- _What you have to do_
Go over the entries below line by line, copying each one that contains the word "Science".

··· Given entries ···

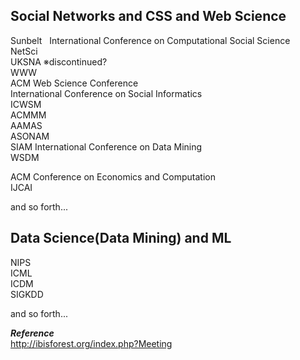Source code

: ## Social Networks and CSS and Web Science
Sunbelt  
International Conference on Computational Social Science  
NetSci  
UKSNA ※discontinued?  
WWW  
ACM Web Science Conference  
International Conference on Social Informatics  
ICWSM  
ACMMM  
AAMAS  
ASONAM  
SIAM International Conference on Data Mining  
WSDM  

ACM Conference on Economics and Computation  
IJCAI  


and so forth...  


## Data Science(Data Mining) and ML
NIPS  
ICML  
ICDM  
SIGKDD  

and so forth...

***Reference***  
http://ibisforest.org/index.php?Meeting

···
··· Given entries ···

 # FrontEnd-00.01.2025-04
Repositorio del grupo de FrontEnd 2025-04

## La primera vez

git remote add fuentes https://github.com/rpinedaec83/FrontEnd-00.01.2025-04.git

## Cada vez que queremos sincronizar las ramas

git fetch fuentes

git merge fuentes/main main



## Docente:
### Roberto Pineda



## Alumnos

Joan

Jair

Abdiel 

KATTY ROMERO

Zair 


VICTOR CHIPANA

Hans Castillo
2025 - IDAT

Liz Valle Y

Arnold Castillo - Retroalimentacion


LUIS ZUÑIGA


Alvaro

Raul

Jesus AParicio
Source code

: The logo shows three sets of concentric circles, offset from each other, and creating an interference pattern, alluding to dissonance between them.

···

- _Task solution_
: ## Social Networks and CSS and Web Science
International Conference on Computational Social Science  
ACM Web Science Conference  
## Data Science(Data Mining) and ML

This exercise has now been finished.